AthenaAwakened
Contributor
- Joined
- Sep 17, 2003
- Messages
- 5,338
- Location
- Right behind you so ... BOO!
- Basic Beliefs
- non-theist, anarcho-socialist
These are my folks on their wedding day, October 19, 1944.
They were real people. And they were black people.
They didn't do drugs and they didn't raise thugs.
(Momma made that dress btw.)
Some people seem to think my folks, and millions like them, were not and are not real. That we all are lazy, or drugged out, or rioting at the drop of a hat, or plotting assassinations of random police officers.
My father was one of those random police officers, so no, we aren't doing any of that.

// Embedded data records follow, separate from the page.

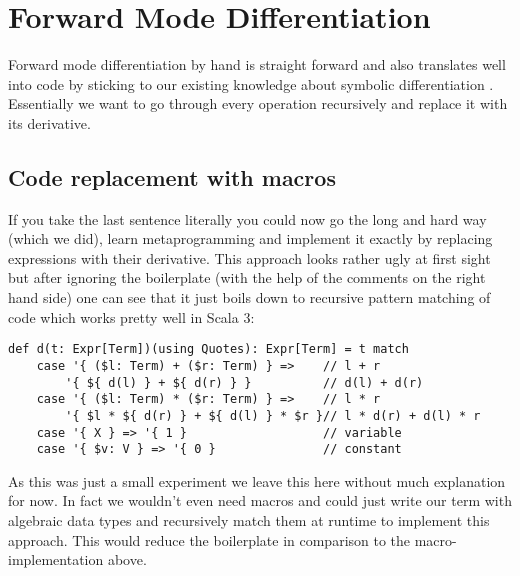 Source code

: \section{Forward Mode Differentiation}

Forward mode differentiation by hand is straight forward and also translates well into code by sticking to our existing knowledge about symbolic differentiation . Essentially we want to go through every operation recursively and replace it with its derivative.


\subsection{Code replacement with macros}
If you take the last sentence literally you could now go the long and hard way (which we did), learn metaprogramming and implement it exactly by replacing expressions with their derivative. This approach looks rather ugly at first sight but after ignoring the boilerplate (with the help of the comments on the right hand side) one can see that it just boils down to recursive pattern matching of code which works pretty well in Scala 3:
\begin{lstlisting}
def d(t: Expr[Term])(using Quotes): Expr[Term] = t match
    case '{ ($l: Term) + ($r: Term) } =>    // l + r
        '{ ${ d(l) } + ${ d(r) } }          // d(l) + d(r)
    case '{ ($l: Term) * ($r: Term) } =>    // l * r
        '{ $l * ${ d(r) } + ${ d(l) } * $r }// l * d(r) + d(l) * r
    case '{ X } => '{ 1 }                   // variable
    case '{ $v: V } => '{ 0 }               // constant
\end{lstlisting}
As this was just a small experiment we leave this here without much explanation for now.  In fact we wouldn't even need macros and could just write our term with algebraic data types and recursively match them at runtime to implement this approach. This would reduce the boilerplate in comparison to the macro-implementation above.


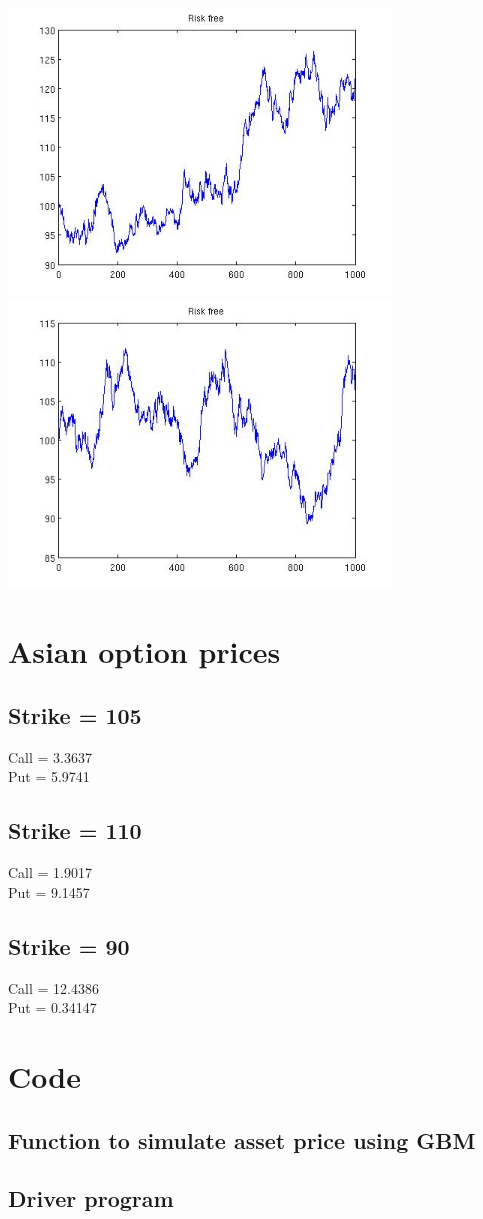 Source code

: \documentclass[12pt]{article}
\begin{document}
\begin{center}
    \includegraphics[width=4in]{riskfree9.jpg}
    \includegraphics[width=4in]{riskfree10.jpg}
  \end{center}

\newpage
\section{Asian option prices}
  \subsection*{Strike = 105}
    Call = 3.3637\\Put = 5.9741
  \subsection*{Strike = 110}
    Call = 1.9017\\Put = 9.1457
  \subsection*{Strike = 90}
    Call = 12.4386\\Put = 0.34147


\section{Code}
  \subsection{Function to simulate asset price using GBM}
    
  \subsection{Driver program}
    
\end{document}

So before you discuss race, racism, and how broken black families are, think on this picture and this memory I have of my folks, real people who lived real lives.
_________
I remember my parents' card parties. Momma would cook nearly all day and Poppa would set up the tables and make what seemed like a billion trips to the store because Momma always thought she had forgotten something. Then they would get ready for their guests. The style was "casual-sharp."
Then the guests would arrive. They all looked so pretty, so stylish.

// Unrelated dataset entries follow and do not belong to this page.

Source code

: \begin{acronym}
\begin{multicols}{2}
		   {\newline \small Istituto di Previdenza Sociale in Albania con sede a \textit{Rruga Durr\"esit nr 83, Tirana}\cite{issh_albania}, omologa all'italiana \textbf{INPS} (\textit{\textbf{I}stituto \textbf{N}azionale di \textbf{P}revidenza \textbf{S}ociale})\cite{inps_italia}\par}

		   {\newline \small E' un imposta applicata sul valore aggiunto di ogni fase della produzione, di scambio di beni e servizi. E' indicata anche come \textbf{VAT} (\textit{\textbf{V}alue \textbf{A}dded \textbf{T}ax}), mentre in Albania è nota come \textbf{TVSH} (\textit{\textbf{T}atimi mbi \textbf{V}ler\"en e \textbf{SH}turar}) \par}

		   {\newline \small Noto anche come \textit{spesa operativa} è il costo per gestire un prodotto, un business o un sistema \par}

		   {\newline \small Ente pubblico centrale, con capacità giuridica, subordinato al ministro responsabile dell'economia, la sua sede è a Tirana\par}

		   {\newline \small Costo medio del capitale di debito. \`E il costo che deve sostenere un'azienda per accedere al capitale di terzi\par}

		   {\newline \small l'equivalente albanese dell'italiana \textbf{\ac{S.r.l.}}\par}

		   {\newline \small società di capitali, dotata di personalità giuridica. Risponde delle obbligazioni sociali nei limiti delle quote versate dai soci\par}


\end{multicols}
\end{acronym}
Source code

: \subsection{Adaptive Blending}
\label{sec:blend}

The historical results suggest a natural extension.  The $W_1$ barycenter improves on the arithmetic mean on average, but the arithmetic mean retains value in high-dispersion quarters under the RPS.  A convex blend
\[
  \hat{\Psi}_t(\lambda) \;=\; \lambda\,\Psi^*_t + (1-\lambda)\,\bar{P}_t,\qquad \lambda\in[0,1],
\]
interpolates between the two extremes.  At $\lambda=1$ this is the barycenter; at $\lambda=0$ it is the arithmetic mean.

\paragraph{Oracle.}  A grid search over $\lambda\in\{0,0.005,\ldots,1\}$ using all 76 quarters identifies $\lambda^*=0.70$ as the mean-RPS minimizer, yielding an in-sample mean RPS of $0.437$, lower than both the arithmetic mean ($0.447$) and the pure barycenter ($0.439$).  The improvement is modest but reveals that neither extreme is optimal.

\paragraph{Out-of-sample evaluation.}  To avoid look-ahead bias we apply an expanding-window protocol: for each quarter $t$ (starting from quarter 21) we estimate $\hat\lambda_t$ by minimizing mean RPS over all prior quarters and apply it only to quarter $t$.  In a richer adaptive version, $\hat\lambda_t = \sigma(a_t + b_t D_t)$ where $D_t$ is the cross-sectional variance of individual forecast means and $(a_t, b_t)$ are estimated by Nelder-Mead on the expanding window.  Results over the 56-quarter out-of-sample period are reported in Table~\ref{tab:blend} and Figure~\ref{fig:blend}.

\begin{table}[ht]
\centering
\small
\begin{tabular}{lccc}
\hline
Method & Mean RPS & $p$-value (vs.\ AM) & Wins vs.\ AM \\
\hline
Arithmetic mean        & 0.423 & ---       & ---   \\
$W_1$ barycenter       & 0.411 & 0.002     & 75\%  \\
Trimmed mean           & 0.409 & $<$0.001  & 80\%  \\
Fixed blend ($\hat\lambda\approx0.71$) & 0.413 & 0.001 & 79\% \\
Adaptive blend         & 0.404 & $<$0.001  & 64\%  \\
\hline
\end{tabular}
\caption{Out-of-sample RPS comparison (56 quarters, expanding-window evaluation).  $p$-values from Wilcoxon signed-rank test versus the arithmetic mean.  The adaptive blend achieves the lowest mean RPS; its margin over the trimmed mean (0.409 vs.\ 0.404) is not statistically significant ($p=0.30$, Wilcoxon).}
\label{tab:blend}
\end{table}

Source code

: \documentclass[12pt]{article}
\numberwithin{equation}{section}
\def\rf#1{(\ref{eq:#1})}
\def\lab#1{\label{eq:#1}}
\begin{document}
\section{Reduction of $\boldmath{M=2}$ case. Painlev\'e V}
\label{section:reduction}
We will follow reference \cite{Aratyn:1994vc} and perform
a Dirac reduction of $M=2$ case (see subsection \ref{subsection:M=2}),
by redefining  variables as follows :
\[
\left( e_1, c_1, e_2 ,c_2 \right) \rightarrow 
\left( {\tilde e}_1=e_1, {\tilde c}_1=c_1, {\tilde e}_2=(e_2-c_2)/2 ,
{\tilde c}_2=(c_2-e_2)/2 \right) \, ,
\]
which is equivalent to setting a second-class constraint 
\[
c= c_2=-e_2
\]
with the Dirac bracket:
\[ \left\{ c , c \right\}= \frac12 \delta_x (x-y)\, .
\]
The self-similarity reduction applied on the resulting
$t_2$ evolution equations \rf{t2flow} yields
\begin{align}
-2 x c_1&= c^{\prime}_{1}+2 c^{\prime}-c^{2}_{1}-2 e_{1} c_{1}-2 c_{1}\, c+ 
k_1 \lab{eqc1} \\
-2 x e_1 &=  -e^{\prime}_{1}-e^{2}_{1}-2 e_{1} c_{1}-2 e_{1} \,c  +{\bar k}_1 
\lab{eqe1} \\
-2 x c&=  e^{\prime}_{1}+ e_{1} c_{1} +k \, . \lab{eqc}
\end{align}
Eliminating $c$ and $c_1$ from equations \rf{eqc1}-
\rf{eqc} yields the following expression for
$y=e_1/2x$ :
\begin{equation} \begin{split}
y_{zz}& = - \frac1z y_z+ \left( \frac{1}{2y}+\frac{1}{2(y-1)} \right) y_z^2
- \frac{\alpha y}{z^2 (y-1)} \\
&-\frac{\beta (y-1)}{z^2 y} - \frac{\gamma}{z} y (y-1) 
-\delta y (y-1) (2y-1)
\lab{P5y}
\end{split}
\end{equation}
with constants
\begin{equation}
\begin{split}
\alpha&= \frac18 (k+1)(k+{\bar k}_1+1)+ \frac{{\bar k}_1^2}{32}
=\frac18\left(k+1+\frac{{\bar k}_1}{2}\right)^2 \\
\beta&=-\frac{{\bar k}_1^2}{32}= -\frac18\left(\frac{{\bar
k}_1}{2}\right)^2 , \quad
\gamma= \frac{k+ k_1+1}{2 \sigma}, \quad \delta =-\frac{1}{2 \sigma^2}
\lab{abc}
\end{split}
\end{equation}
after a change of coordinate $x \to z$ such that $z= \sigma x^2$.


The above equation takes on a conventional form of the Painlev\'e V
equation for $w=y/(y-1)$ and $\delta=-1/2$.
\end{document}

The buffet would be laid and then the playing would begin. Friday evening until Sunday morning, the booze flowed, the feast was eaten, music played and people danced and laughed and sometime tempers flared over a lost trick but everybody calmed down quick and the laughter and music started again.
Pinochle and Bid Whist were the orders of the day. Not everyone stayed the three days, but there was always someone else to take the place of the people who left.
And the KIDS. We always got to have a sleep over, but we didn't sleep. We did the things kid do. We tried to steal Momma's homemade rum balls or play pranks on the adults as they tried to steal a nap. And of course there was sitting quiet in the dark at the top of the stairs in the tiny hours, listening to gossip and the wisdom adults speak in the quiet times.
And the whole time, the games kept going as did the happiness.
People came and went and there was always people waiting to play, to laugh, to live.